Evelyn Y. Davis wants to go to Petworth, she just doesn’t want to go now.

Just across the street from the U.S. Soldiers’ and Airmen’s Home National Cemetery sits Rock Creek Cemetery, an equally beautiful resting place for civilians. It’s on the grounds of the oldest church in DC, St. Paul’s Episcopal Church, and bodies have been buried here since 1719.

Teddy Roosevelt’s daughter, Alice Longworth, Constitution signer Abraham Baldwin and “Meet the Press” icon Tim Russert are among the assembled dead.

And, again, it’s a beautiful place to visit.

Seeing the burial plot for Davis is alone worth the trip.

She’s a DC resident who has gained international fame after decades of playing the gadfly role at stockholders meetings.

One more thing about Davis: She’s very much alive.

But she set up a fabulous monument to herself years ago, and pretty much engraved her life story on the many stones that make up the place.

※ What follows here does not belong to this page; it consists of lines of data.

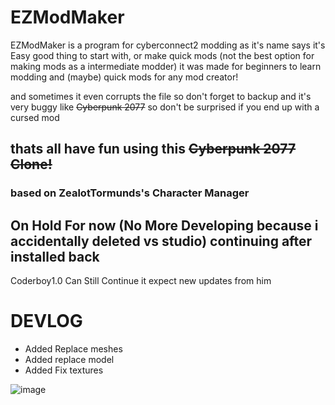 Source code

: # EZModMaker

EZModMaker is a program for cyberconnect2 modding
as it's name says it's Easy good thing to start with, or make quick mods (not the best option for making mods as a intermediate modder)
it was made for beginners to learn modding and (maybe) quick mods for any mod creator!


and sometimes it even corrupts the file so don't forget to backup
and it's very buggy like ~~Cyberpunk 2077~~ so don't be surprised if you end up with a cursed mod



## thats all have fun using this ~~Cyberpunk 2077 Clone!~~

### based on ZealotTormunds's Character Manager

## On Hold For now (No More Developing because i accidentally deleted vs studio) continuing after installed back 
Coderboy1.0 Can Still Continue it expect new updates from him 

# DEVLOG
- Added Replace meshes
- Added replace model
- Added Fix textures 

![image](https://user-images.githubusercontent.com/104638137/181385278-db80d942-48c3-48b8-a7f5-caa87c7f0edd.png)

Why let others write your epitaph?

She’s had to change the etched-in-stone bio over time, to take into account job changes and add in a divorce or two.

I once called up Davis to ask about the fabulous plot, but she didn’t want to talk about it for a couple reasons. She said it was “her busy stockholder meeting season. And besides, she added, “Everybody already knows about that.”

That second statement ain’t true at all, but in all my years of asking questions, that’s the best non-answer I’ve ever gotten.